→ Source records:

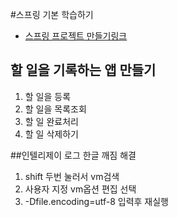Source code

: #스프링 기본 학습하기

- [스프링 프로젝트 만들기링크](https://start.spring.io)

## 할 일을 기록하는 앱 만들기
1. 할 일을 등록
2. 할 일을 목록조회
3. 할 일 완료처리
4. 할 일 삭제하기

##인텔리제이 로그 한글 깨짐 해결
1. shift 두번 눌러서 vm검색
2. 사용자 지정 vm옵션 편집 선택
3. -Dfile.encoding=utf-8 입력후 재실행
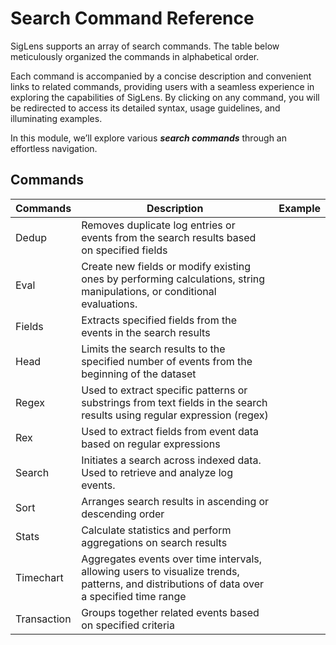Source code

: # Search Command Reference

SigLens supports an array of search commands. The table below meticulously organized the  commands in alphabetical order. 

Each command is accompanied by a concise description and convenient links to related commands, providing users with a seamless experience in exploring the capabilities of SigLens. By clicking on any command, you will be redirected to access its detailed syntax, usage guidelines, and illuminating examples. 

In this module, we’ll explore various ***search commands*** through an effortless navigation. 

## Commands

| Commands            | Description                       | Example | 
| -------------------- | --------------------------------------- | -------- |
| Dedup | Removes duplicate log entries or events from the search results based on specified fields|      | 
| Eval | Create new fields or modify existing ones by performing calculations, string manipulations, or conditional evaluations.           |   | 
| Fields | Extracts specified fields from the events in the search results  |     |
| Head | Limits the search results to the specified number of events from the beginning of the dataset  |     |
| Regex | Used to extract specific patterns or substrings from text fields in the search results using regular expression  (regex)  |     | 
| Rex | Used to extract fields from event data based on regular expressions   |     |
| Search |  Initiates a search across indexed data. Used to retrieve and analyze log events. |     |
| Sort | Arranges search results in ascending or descending order   |     |
| Stats |  Calculate statistics and perform aggregations on search results  |     |
| Timechart | Aggregates events over time intervals, allowing users to visualize trends, patterns, and distributions of data over a specified time range   |     | 
| Transaction | Groups together related events based on specified criteria   |     |





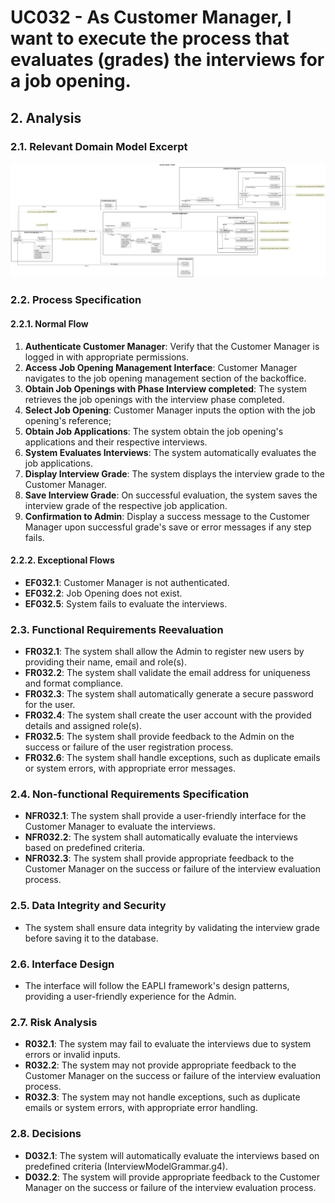 # UC032 - As Customer Manager, I want to execute the process that evaluates (grades) the interviews for a job opening.

## 2. Analysis

### 2.1. Relevant Domain Model Excerpt

![UC032 - Domain Model](svg/uc032-domain-model.svg)

### 2.2. Process Specification

#### 2.2.1. Normal Flow

1. **Authenticate Customer Manager**: Verify that the Customer Manager is logged in with appropriate permissions.
2. **Access Job Opening Management Interface**: Customer Manager navigates to the job opening management section of the
   backoffice.
3. **Obtain Job Openings with Phase Interview completed**: The system retrieves the job openings with the interview
   phase completed.
4. **Select Job Opening**: Customer Manager inputs the option with the job opening's reference;
4. **Obtain Job Applications**: The system obtain the job opening's applications and their respective interviews.
5. **System Evaluates Interviews**: The system automatically evaluates the job applications.
6. **Display Interview Grade**: The system displays the interview grade to the Customer Manager.
7. **Save Interview Grade**: On successful evaluation, the system saves the interview grade of the respective job
   application.
8. **Confirmation to Admin**: Display a success message to the Customer Manager upon successful grade's save or error
   messages if
   any step fails.

#### 2.2.2. Exceptional Flows

- **EF032.1**: Customer Manager is not authenticated.
- **EF032.2**: Job Opening does not exist.
- **EF032.5**: System fails to evaluate the interviews.

### 2.3. Functional Requirements Reevaluation

- **FR032.1**: The system shall allow the Admin to register new users by providing their name, email and role(s).
- **FR032.2**: The system shall validate the email address for uniqueness and format compliance.
- **FR032.3**: The system shall automatically generate a secure password for the user.
- **FR032.4**: The system shall create the user account with the provided details and assigned role(s).
- **FR032.5**: The system shall provide feedback to the Admin on the success or failure of the user registration
  process.
- **FR032.6**: The system shall handle exceptions, such as duplicate emails or system errors, with appropriate error
  messages.

### 2.4. Non-functional Requirements Specification

- **NFR032.1**: The system shall provide a user-friendly interface for the Customer Manager to evaluate the interviews.
- **NFR032.2**: The system shall automatically evaluate the interviews based on predefined criteria.
- **NFR032.3**: The system shall provide appropriate feedback to the Customer Manager on the success or failure of the
  interview evaluation process.

### 2.5. Data Integrity and Security

- The system shall ensure data integrity by validating the interview grade before saving it to the database.

### 2.6. Interface Design

- The interface will follow the EAPLI framework's design patterns, providing a user-friendly experience for the Admin.

### 2.7. Risk Analysis

- **R032.1**: The system may fail to evaluate the interviews due to system errors or invalid inputs.
- **R032.2**: The system may not provide appropriate feedback to the Customer Manager on the success or failure of the
  interview
  evaluation process.
- **R032.3**: The system may not handle exceptions, such as duplicate emails or system errors, with appropriate error
  handling.

### 2.8. Decisions

- **D032.1**: The system will automatically evaluate the interviews based on predefined criteria (InterviewModelGrammar.g4).
- **D032.2**: The system will provide appropriate feedback to the Customer Manager on the success or failure of the
  interview evaluation process.
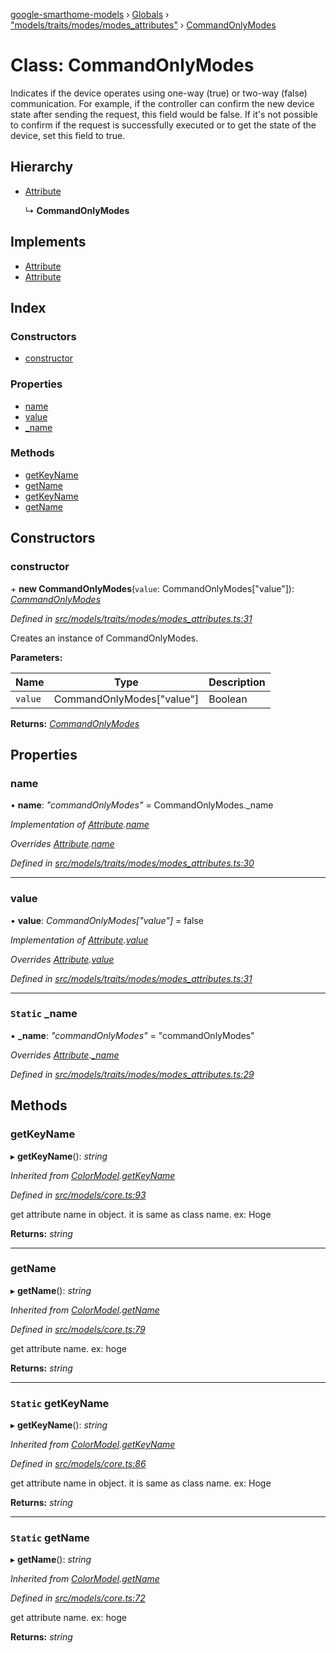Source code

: [google-smarthome-models](../README.md) › [Globals](../globals.md) › ["models/traits/modes/modes_attributes"](../modules/_models_traits_modes_modes_attributes_.md) › [CommandOnlyModes](_models_traits_modes_modes_attributes_.commandonlymodes.md)

# Class: CommandOnlyModes

Indicates if the device operates using one-way (true) or two-way (false) communication. For example, if the controller can confirm the new device state after sending the request, this field would be false. If it's not possible to confirm if the request is successfully executed or to get the state of the device, set this field to true.

## Hierarchy

* [Attribute](_models_core_.attribute.md)

  ↳ **CommandOnlyModes**

## Implements

* [Attribute](../interfaces/_models_interfaces_i_core_.attribute.md)
* [Attribute](../interfaces/_models_interfaces_i_core_.attribute.md)

## Index

### Constructors

* [constructor](_models_traits_modes_modes_attributes_.commandonlymodes.md#constructor)

### Properties

* [name](_models_traits_modes_modes_attributes_.commandonlymodes.md#name)
* [value](_models_traits_modes_modes_attributes_.commandonlymodes.md#value)
* [_name](_models_traits_modes_modes_attributes_.commandonlymodes.md#static-_name)

### Methods

* [getKeyName](_models_traits_modes_modes_attributes_.commandonlymodes.md#getkeyname)
* [getName](_models_traits_modes_modes_attributes_.commandonlymodes.md#getname)
* [getKeyName](_models_traits_modes_modes_attributes_.commandonlymodes.md#static-getkeyname)
* [getName](_models_traits_modes_modes_attributes_.commandonlymodes.md#static-getname)

## Constructors

###  constructor

\+ **new CommandOnlyModes**(`value`: CommandOnlyModes["value"]): *[CommandOnlyModes](_models_traits_modes_modes_attributes_.commandonlymodes.md)*

*Defined in [src/models/traits/modes/modes_attributes.ts:31](https://github.com/galactic1969/google-smarthome-models/blob/633871f/src/models/traits/modes/modes_attributes.ts#L31)*

Creates an instance of CommandOnlyModes.

**Parameters:**

Name | Type | Description |
------ | ------ | ------ |
`value` | CommandOnlyModes["value"] | Boolean  |

**Returns:** *[CommandOnlyModes](_models_traits_modes_modes_attributes_.commandonlymodes.md)*

## Properties

###  name

• **name**: *"commandOnlyModes"* = CommandOnlyModes._name

*Implementation of [Attribute](../interfaces/_models_interfaces_i_core_.attribute.md).[name](../interfaces/_models_interfaces_i_core_.attribute.md#name)*

*Overrides [Attribute](_models_core_.attribute.md).[name](_models_core_.attribute.md#name)*

*Defined in [src/models/traits/modes/modes_attributes.ts:30](https://github.com/galactic1969/google-smarthome-models/blob/633871f/src/models/traits/modes/modes_attributes.ts#L30)*

___

###  value

• **value**: *CommandOnlyModes["value"]* = false

*Implementation of [Attribute](../interfaces/_models_interfaces_i_core_.attribute.md).[value](../interfaces/_models_interfaces_i_core_.attribute.md#value)*

*Overrides [Attribute](_models_core_.attribute.md).[value](_models_core_.attribute.md#value)*

*Defined in [src/models/traits/modes/modes_attributes.ts:31](https://github.com/galactic1969/google-smarthome-models/blob/633871f/src/models/traits/modes/modes_attributes.ts#L31)*

___

### `Static` _name

▪ **_name**: *"commandOnlyModes"* = "commandOnlyModes"

*Overrides [Attribute](_models_core_.attribute.md).[_name](_models_core_.attribute.md#static-_name)*

*Defined in [src/models/traits/modes/modes_attributes.ts:29](https://github.com/galactic1969/google-smarthome-models/blob/633871f/src/models/traits/modes/modes_attributes.ts#L29)*

## Methods

###  getKeyName

▸ **getKeyName**(): *string*

*Inherited from [ColorModel](_models_traits_colorsetting_colorsetting_attributes_.colormodel.md).[getKeyName](_models_traits_colorsetting_colorsetting_attributes_.colormodel.md#static-getkeyname)*

*Defined in [src/models/core.ts:93](https://github.com/galactic1969/google-smarthome-models/blob/633871f/src/models/core.ts#L93)*

get attribute name in object. it is same as class name. ex: Hoge

**Returns:** *string*

___

###  getName

▸ **getName**(): *string*

*Inherited from [ColorModel](_models_traits_colorsetting_colorsetting_attributes_.colormodel.md).[getName](_models_traits_colorsetting_colorsetting_attributes_.colormodel.md#static-getname)*

*Defined in [src/models/core.ts:79](https://github.com/galactic1969/google-smarthome-models/blob/633871f/src/models/core.ts#L79)*

get attribute name. ex: hoge

**Returns:** *string*

___

### `Static` getKeyName

▸ **getKeyName**(): *string*

*Inherited from [ColorModel](_models_traits_colorsetting_colorsetting_attributes_.colormodel.md).[getKeyName](_models_traits_colorsetting_colorsetting_attributes_.colormodel.md#static-getkeyname)*

*Defined in [src/models/core.ts:86](https://github.com/galactic1969/google-smarthome-models/blob/633871f/src/models/core.ts#L86)*

get attribute name in object. it is same as class name. ex: Hoge

**Returns:** *string*

___

### `Static` getName

▸ **getName**(): *string*

*Inherited from [ColorModel](_models_traits_colorsetting_colorsetting_attributes_.colormodel.md).[getName](_models_traits_colorsetting_colorsetting_attributes_.colormodel.md#static-getname)*

*Defined in [src/models/core.ts:72](https://github.com/galactic1969/google-smarthome-models/blob/633871f/src/models/core.ts#L72)*

get attribute name. ex: hoge

**Returns:** *string*
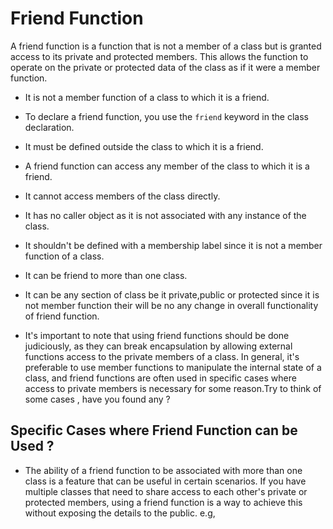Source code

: # Friend Function

A friend function is a function that is not a member of a class but is granted access to its private and protected members. This allows the function to operate on the private or protected data of the class as if it were a member function.

- It is not a member function of a class to which it is a friend.

- To declare a friend function, you use the `friend` keyword in the class declaration.

- It must be defined outside the class to which it is a friend.

- A friend function can access any member of the class to which it is a friend.

- It cannot access members of the class directly.

- It has no caller object as it is not associated with any instance of the class.

- It shouldn't be defined with a membership label since it is not a member function of a class.

- It can be friend to more than one class.

- It can be any section of class be it private,public or protected since it is not member function their will be no any change in overall functionality of friend function.

- It's important to note that using friend functions should be done judiciously, as they can break encapsulation by allowing external functions access to the private members of a class. In general, it's preferable to use member functions to manipulate the internal state of a class, and friend functions are often used in specific cases where access to private members is necessary for some reason.Try to think of some cases , have you found any ?


## Specific Cases where Friend Function can be Used ?

- The ability of a friend function to be associated with more than one class is a feature that can be useful in certain scenarios. If you have multiple classes that need to share access to each other's private or protected members, using a friend function is a way to achieve this without exposing the details to the public. e.g,

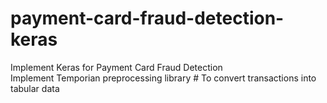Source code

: # payment-card-fraud-detection-keras
Implement Keras for Payment Card Fraud Detection <br>
Implement Temporian preprocessing library # To convert transactions into tabular data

→ Try it:
In the data above, how many lines contain the word "instance"? Only the number is wanted.

→ Response to this exercise:
2